# Deriving n-grams from Text

Based on [N-Gram Based Text Categorization: Categorizing Text With Python by Alejandro Nolla](http://blog.alejandronolla.com/2013/05/20/n-gram-based-text-categorization-categorizing-text-with-python/)

What are n-grams?

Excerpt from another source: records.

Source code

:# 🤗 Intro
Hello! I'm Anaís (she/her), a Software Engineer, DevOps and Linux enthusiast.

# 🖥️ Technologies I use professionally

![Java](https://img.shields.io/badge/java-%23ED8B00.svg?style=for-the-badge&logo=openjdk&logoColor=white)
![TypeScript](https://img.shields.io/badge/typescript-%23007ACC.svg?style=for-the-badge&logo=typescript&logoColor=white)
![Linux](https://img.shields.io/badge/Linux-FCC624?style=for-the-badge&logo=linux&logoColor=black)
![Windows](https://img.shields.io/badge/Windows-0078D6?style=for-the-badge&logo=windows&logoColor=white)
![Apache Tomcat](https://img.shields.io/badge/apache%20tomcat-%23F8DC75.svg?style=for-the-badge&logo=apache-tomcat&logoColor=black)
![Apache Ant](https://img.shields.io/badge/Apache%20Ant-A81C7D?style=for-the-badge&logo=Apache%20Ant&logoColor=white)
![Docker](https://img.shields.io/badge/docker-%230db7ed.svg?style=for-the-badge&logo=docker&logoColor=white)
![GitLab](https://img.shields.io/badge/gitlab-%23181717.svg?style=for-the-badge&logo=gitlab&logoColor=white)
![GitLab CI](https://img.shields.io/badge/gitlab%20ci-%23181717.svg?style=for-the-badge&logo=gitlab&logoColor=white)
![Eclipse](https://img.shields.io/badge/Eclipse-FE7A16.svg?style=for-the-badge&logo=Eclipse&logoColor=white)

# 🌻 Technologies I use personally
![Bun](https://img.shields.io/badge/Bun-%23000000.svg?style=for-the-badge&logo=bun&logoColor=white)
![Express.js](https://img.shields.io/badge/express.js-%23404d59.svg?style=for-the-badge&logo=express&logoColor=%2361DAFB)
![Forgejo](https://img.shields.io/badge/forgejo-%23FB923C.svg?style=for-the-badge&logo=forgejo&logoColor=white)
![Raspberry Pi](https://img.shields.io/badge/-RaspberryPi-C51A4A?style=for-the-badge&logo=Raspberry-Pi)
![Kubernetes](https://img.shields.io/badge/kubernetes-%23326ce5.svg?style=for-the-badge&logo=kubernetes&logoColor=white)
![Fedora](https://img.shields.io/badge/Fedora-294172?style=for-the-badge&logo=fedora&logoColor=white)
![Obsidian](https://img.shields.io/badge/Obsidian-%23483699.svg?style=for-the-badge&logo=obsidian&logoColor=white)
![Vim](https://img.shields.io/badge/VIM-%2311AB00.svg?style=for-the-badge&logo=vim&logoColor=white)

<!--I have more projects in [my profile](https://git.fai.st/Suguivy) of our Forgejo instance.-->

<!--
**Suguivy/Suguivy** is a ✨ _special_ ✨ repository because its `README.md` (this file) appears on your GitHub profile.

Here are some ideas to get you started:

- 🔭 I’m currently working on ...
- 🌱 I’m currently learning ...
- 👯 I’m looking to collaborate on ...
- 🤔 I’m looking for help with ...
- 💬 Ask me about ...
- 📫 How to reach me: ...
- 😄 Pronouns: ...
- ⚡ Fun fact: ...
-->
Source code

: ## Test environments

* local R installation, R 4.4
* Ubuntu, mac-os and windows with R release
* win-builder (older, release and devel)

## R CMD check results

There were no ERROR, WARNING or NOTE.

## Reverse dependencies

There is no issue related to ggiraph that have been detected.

See [here](https://cloudmark.github.io/Language-Detection/)

## 1. Tokenization

In [2]:
s = "Le temps est un grand maître, dit-on, le malheur est qu'il tue ses élèves."
s = s.lower()

In [4]:
from nltk.tokenize import RegexpTokenizer
tokenizer = RegexpTokenizer("[a-zA-Z'`éèî]+")
s_tokenized = tokenizer.tokenize(s)
s_tokenized

['le',
 'temps',
 'est',
 'un',
 'grand',
 'maître',
 'dit',
 'on',
 'le',
 'malheur',
 'est',
 "qu'il",
 'tue',
 'ses',
 'élèves']

In [5]:
from nltk.util import ngrams
generated_4grams = []

for word in s_tokenized:
    generated_4grams.append(list(ngrams(word, 4, pad_left=True, pad_right=True, left_pad_symbol="_", right_pad_symbol="_")))
generated_4grams

[[('_', '_', '_', 'l'),
  ('_', '_', 'l', 'e'),
  ('_', 'l', 'e', '_'),
  ('l', 'e', '_', '_'),
  ('e', '_', '_', '_')],
 [('_', '_', '_', 't'),
  ('_', '_', 't', 'e'),
  ('_', 't', 'e', 'm'),
  ('t', 'e', 'm', 'p'),
  ('e', 'm', 'p', 's'),
  ('m', 'p', 's', '_'),
  ('p', 's', '_', '_'),
  ('s', '_', '_', '_')],
 [('_', '_', '_', 'e'),
  ('_', '_', 'e', 's'),
  ('_', 'e', 's', 't'),
  ('e', 's', 't', '_'),
  ('s', 't', '_', '_'),
  ('t', '_', '_', '_')],
 [('_', '_', '_', 'u'),
  ('_', '_', 'u', 'n'),
  ('_', 'u', 'n', '_'),
  ('u', 'n', '_', '_'),
  ('n', '_', '_', '_')],
 [('_', '_', '_', 'g'),
  ('_', '_', 'g', 'r'),
  ('_', 'g', 'r', 'a'),
  ('g', 'r', 'a', 'n'),
  ('r', 'a', 'n', 'd'),
  ('a', 'n', 'd', '_'),
  ('n', 'd', '_', '_'),
  ('d', '_', '_', '_')],
 [('_', '_', '_', 'm'),
  ('_', '_', 'm', 'a'),
  ('_', 'm', 'a', 'î'),
  ('m', 'a', 'î', 't'),
  ('a', 'î', 't', 'r'),
  ('î', 't', 'r', 'e'),
  ('t', 'r', 'e', '_'),
  ('r', 'e', '_', '_'),
  ('e', '_', '_', '_')],
 [('_', '_

It seems that `generated_4grams` needs flattening since it's supposed to be a list of 4-grams:

In [6]:
generated_4grams = [word for sublist in generated_4grams for word in sublist]
generated_4grams[:10]

[('_', '_', '_', 'l'),
 ('_', '_', 'l', 'e'),
 ('_', 'l', 'e', '_'),
 ('l', 'e', '_', '_'),
 ('e', '_', '_', '_'),
 ('_', '_', '_', 't'),
 ('_', '_', 't', 'e'),
 ('_', 't', 'e', 'm'),
 ('t', 'e', 'm', 'p'),
 ('e', 'm', 'p', 's')]

## 2. Obtaining n-grams (n=4)

In [8]:
ng_list_4grams = generated_4grams
for idx, val in enumerate(generated_4grams):
    ng_list_4grams[idx] = ''.join(val)
ng_list_4grams[:10]

['___l',
 '__le',
 '_le_',
 'le__',
 'e___',
 '___t',
 '__te',
 '_tem',
 'temp',
 'emps']

## 3. Sorting n-grams by frequency (n=4)

In [10]:
freq_4grams = {}

for ngram in ng_list_4grams:
    if ngram not in freq_4grams:
        freq_4grams.update({ngram: 1})
    else:
        ngram_ocurrences = freq_4grams[ngram]
        freq_4grams.update({ngram: ngram_ocurrences + 1})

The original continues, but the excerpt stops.